Em tempos normais já não é simples aos ocidentais localizar um endereço no Japão, por conta de um sistema peculiar de denominação de bairros, ruas e números das residências, não bastasse a escrita em caracteres de "kanji".
Em meio a uma cidade devastada, o objetivo torna-se complicado até mesmo para os orientais, em se tratando de Kobe.
Para se chegar a pontos distintos onde se tem conhecimento de que viviam brasileiros é preciso, primeiro, disposição para embarcar na última estação em que as linhas ferroviárias operam, Nishinomiya Kitaguchi, e dali seguir a pé por um labirinto infindável de ruínas.
Os cerca de 15 quilômetros que separam Nishinomiya do centro de Kobe se multiplicam a cada incursão pelos bairros de prováveis moradias brasileiras, em vão.
Ao cair da tarde a cidade toma ares de abandono quando as vítimas do terremoto ou mesmo os que não tiveram suas casas destruídas, em precaução, rumam para os abrigos comunitários, em escolas, igrejas, centrais de polícia ou regionais da Prefeitura.
A partir da estação de Nishinomiya a paisagem se altera a cada quarteirão.

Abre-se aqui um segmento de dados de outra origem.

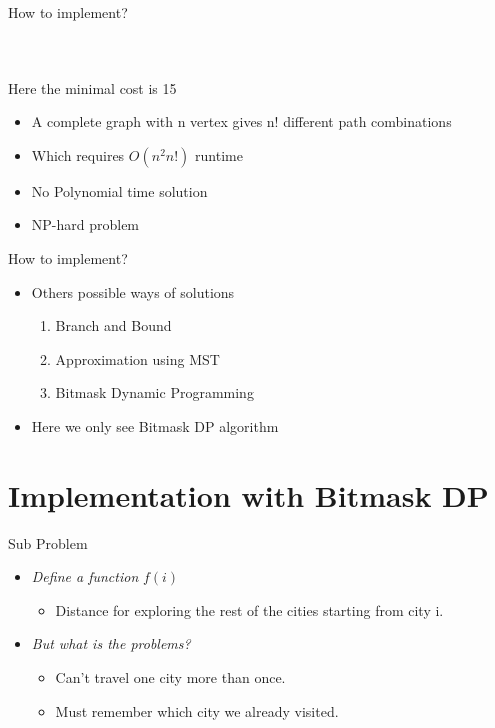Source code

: \documentclass{beamer}
\begin{document}
\begin{frame}{How to implement?}
\begin{columns}
\begin{figure}[h]
    \end{figure}
    \end{columns}
    \begin{center}
        Here the minimal cost is 15 
    \end{center}
    \begin{itemize}
        \item A complete graph with n vertex gives n! different path combinations
        \item Which requires $O(n^2n!)$ runtime
        \item No Polynomial time solution
        \item NP-hard problem
    \end{itemize}
   
\end{frame}

\begin{frame}{How to implement?}
\begin{itemize}
    \item<1-> Others possible ways of solutions\\
        \begin{enumerate}
            \item<2-> Branch and Bound
            \item<3-> Approximation using MST
            \item<4-> Bitmask Dynamic Programming
        \end{enumerate}
    \item<5-> \alert{Here we only see Bitmask DP algorithm}
\end{itemize}
\end{frame}




\section{Implementation with Bitmask DP}
\begin{frame}{Sub Problem}
\begin{itemize}
    \item<1-> \textit{ Define a function }$f(i)$\\
    \begin{itemize}
        \item <2-> Distance for exploring the rest of the cities starting from city i.
    \end{itemize}
    \item<3-> \textit{But what is the problems? }\\
    \begin{itemize}
        \item <4-> Can't travel one city more than once.
        \item <5->Must remember which city we already visited.
    \end{itemize}
\end{itemize}
\end{frame}
\end{document}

O que antes serviu como ponto turístico retrata marcas de sismo tão rápido quanto violento.
Prédios inclinados, tombados à frente como um galho seco, automóveis soterrados e a desolação estampada na face de japoneses que recolhem os últimos pertences pessoais em sacolas de viagem.
É inverno, os dias são curtos, e a cidade sem iluminação pública ganha outras luzes: as do Corpo de Bombeiros, que ainda trabalha no resgate de vítimas entre os escombros e de ambulâncias que abrem caminho entre a multidão com seu amontoado de malas e sacolas nas costas ou empilhadas sobre bicicletas.

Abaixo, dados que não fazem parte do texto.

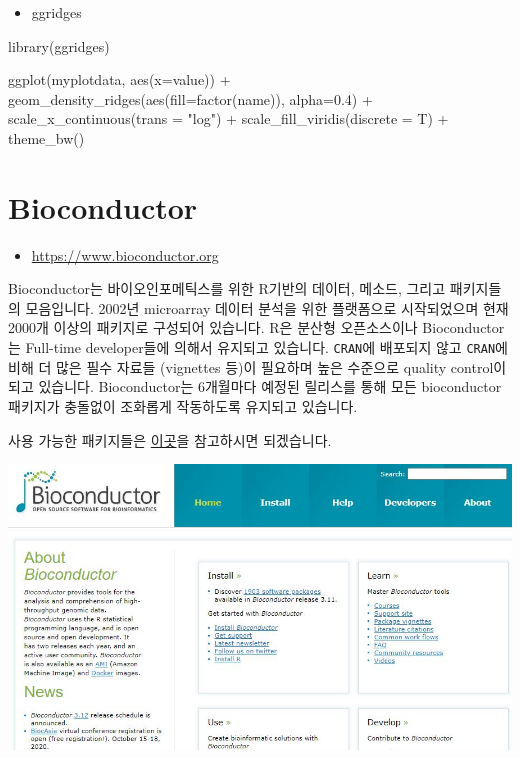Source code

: \documentclass[
]{book}
\newenvironment{Shaded}{\begin{snugshade}}{\end{snugshade}}
\newcommand{\AttributeTok}[1]{\textcolor[rgb]{0.77,0.63,0.00}{#1}}
\newcommand{\FloatTok}[1]{\textcolor[rgb]{0.00,0.00,0.81}{#1}}
\newcommand{\FunctionTok}[1]{\textcolor[rgb]{0.00,0.00,0.00}{#1}}
\newcommand{\NormalTok}[1]{#1}
\newcommand{\SpecialCharTok}[1]{\textcolor[rgb]{0.00,0.00,0.00}{#1}}
\newcommand{\StringTok}[1]{\textcolor[rgb]{0.31,0.60,0.02}{#1}}
\providecommand{\tightlist}{%
  \setlength{\itemsep}{0pt}\setlength{\parskip}{0pt}}
\begin{document}
\begin{itemize}
\tightlist
\item
  ggridges
\end{itemize}

\begin{Shaded}
\begin{Highlighting}[]
\FunctionTok{library}\NormalTok{(ggridges)}

\FunctionTok{ggplot}\NormalTok{(myplotdata, }\FunctionTok{aes}\NormalTok{(}\AttributeTok{x=}\NormalTok{value)) }\SpecialCharTok{+}
  \FunctionTok{geom\_density\_ridges}\NormalTok{(}\FunctionTok{aes}\NormalTok{(}\AttributeTok{fill=}\FunctionTok{factor}\NormalTok{(name)), }\AttributeTok{alpha=}\FloatTok{0.4}\NormalTok{) }\SpecialCharTok{+}
  \FunctionTok{scale\_x\_continuous}\NormalTok{(}\AttributeTok{trans =} \StringTok{"log"}\NormalTok{) }\SpecialCharTok{+}
  \FunctionTok{scale\_fill\_viridis}\NormalTok{(}\AttributeTok{discrete =}\NormalTok{ T) }\SpecialCharTok{+}
  \FunctionTok{theme\_bw}\NormalTok{()}
\end{Highlighting}
\end{Shaded}

\hypertarget{bioconductor}{%
\chapter{Bioconductor}\label{bioconductor}}

\begin{itemize}
\tightlist
\item
  \url{https://www.bioconductor.org}
\end{itemize}

Bioconductor는 바이오인포메틱스를 위한 R기반의 데이터, 메소드, 그리고 패키지들의 모음입니다. 2002년 microarray 데이터 분석을 위한 플랫폼으로 시작되었으며 현재 2000개 이상의 패키지로 구성되어 있습니다. R은 분산형 오픈소스이나 Bioconductor는 Full-time developer들에 의해서 유지되고 있습니다. \texttt{CRAN}에 배포되지 않고 \texttt{CRAN}에 비해 더 많은 필수 자료들 (vignettes 등)이 필요하며 높은 수준으로 quality control이 되고 있습니다. Bioconductor는 6개월마다 예정된 릴리스를 통해 모든 bioconductor 패키지가 충돌없이 조화롭게 작동하도록 유지되고 있습니다.

사용 가능한 패키지들은 \href{http://bioconductor.org/packages/release/BiocViews.html\#___Software}{이곳}을 참고하시면 되겠습니다.

\includegraphics[width=6.25in,height=\textheight]{images/04/bioconductor.JPG}
\end{document}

Assim, já à noite, é possível localizar um provável endereço de residência brasileira. Não confirmado, pois o bairro está praticamente destruído, e ninguém sabe para onde seguiram os moradores.
Dali, a opção é seguir a uma escola que serve de refúgio a desabrigados, onde haveria brasileiros, segundo informação obtida em um posto policial.

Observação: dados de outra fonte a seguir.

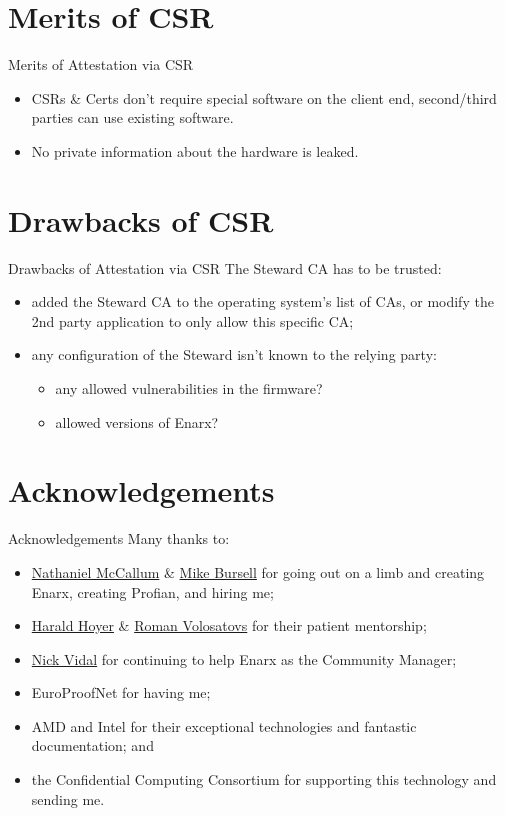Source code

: \documentclass[graphics,compress]{beamer}
\begin{document}
\section{Merits of CSR}
\begin{frame}{Merits of Attestation via CSR}
\begin{itemize}
    \item CSRs \& Certs don't require special software on the client end, second/third parties can use existing software.
    \item No private information about the hardware is leaked.
\end{itemize}
\end{frame}

\section{Drawbacks of CSR}
\begin{frame}{Drawbacks of Attestation via CSR}
The Steward CA has to be trusted:
\begin{itemize}
    \item added the Steward CA to the operating system's list of CAs, or modify the 2nd party application to only allow this specific CA;
    \item any configuration of the Steward isn't known to the relying party:
    \begin{itemize}
        \item any allowed vulnerabilities in the firmware?
        \item allowed versions of Enarx?
    \end{itemize}
\end{itemize}
\end{frame}

\section{Acknowledgements}
\begin{frame}{Acknowledgements}
Many thanks to:
\begin{itemize}
    \item \href{https://github.com/npmccallum}{Nathaniel McCallum} \& \href{https://github.com/MikeCamel}{Mike Bursell} for going out on a limb and creating Enarx, creating Profian, and hiring me;
    \item \href{https://github.com/haraldh}{Harald Hoyer} \& \href{https://github.com/rvolosatovs}{Roman Volosatovs} for their patient mentorship;
    \item \href{https://github.com/nickvidal/}{Nick Vidal} for continuing to help Enarx as the Community Manager;
    \item EuroProofNet for having me;
    \item AMD and Intel for their exceptional technologies and fantastic documentation; and
    \item the Confidential Computing Consortium for supporting this technology and sending me.
\end{itemize}
\end{frame}
\end{document}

No caminho, a multiplicação dos escombros e cenas como o resgate de um corpo soterrado, à vista de uma família japonesa que mesmo dois dias após o terremoto ainda relutava em acreditar que o avô não conseguira salvar-se.
Na escola-abrigo, um prédio de três andares sem sequer um arranhão por conta do tremor, há notícias de que um casal brasileiro estaria alojado. Muitos já repousam em cobertores improvisados no chão, nos três pavimentos.
Localizar brasileiros torna-se tarefa difícil, há mais de 800 pessoas no local, segundo um voluntário que auxilia na recepção de desabrigados. Ainda assim pode se percorrer os andares do prédio, chamando em português. Em vão.